Look for the line containing "# InlineValuesProvider" and the line containing "[Range]: Range.md" in the entries below. Copy those two and all lines between them exactly, leaving out pictures.

|---|

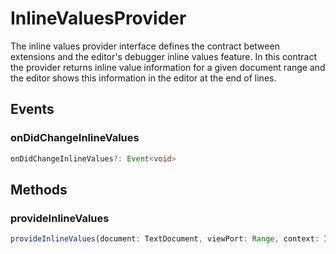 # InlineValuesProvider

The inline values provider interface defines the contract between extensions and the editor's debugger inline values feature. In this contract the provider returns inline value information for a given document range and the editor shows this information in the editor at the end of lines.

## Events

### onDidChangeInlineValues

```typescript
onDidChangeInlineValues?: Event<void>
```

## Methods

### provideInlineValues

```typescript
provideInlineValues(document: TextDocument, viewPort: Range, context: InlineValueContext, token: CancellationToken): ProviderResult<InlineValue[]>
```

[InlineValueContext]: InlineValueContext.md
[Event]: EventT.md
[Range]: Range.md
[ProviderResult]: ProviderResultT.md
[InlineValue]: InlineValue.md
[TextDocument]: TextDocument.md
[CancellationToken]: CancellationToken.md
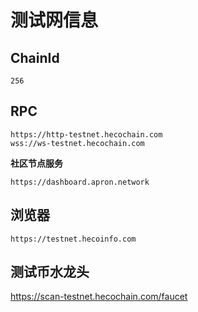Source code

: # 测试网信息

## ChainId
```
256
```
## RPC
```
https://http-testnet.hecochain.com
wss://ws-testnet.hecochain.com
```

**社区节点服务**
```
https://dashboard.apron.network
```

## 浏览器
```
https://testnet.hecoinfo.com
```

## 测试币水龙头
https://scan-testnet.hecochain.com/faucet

|---|

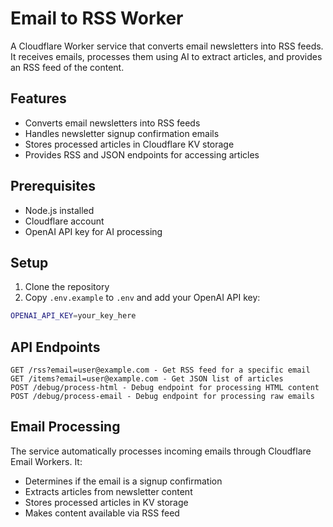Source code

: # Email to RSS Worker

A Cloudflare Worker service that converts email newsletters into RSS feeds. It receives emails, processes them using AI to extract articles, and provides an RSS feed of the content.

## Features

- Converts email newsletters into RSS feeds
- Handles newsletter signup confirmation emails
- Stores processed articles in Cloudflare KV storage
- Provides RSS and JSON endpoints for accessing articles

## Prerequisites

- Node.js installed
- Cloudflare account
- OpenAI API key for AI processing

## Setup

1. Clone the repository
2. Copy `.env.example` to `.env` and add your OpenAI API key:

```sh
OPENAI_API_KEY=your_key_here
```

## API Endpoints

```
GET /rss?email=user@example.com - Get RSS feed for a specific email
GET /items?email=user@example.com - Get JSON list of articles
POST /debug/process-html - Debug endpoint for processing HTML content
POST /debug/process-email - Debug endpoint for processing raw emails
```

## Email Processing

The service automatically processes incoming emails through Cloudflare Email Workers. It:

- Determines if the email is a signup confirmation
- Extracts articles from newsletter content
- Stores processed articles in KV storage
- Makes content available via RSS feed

|---|

_Answer below_:
 # InlineValuesProvider

The inline values provider interface defines the contract between extensions and the editor's debugger inline values feature. In this contract the provider returns inline value information for a given document range and the editor shows this information in the editor at the end of lines.

## Events

### onDidChangeInlineValues

```typescript
onDidChangeInlineValues?: Event<void>
```

## Methods

### provideInlineValues

```typescript
provideInlineValues(document: TextDocument, viewPort: Range, context: InlineValueContext, token: CancellationToken): ProviderResult<InlineValue[]>
```

[InlineValueContext]: InlineValueContext.md
[Event]: EventT.md
[Range]: Range.md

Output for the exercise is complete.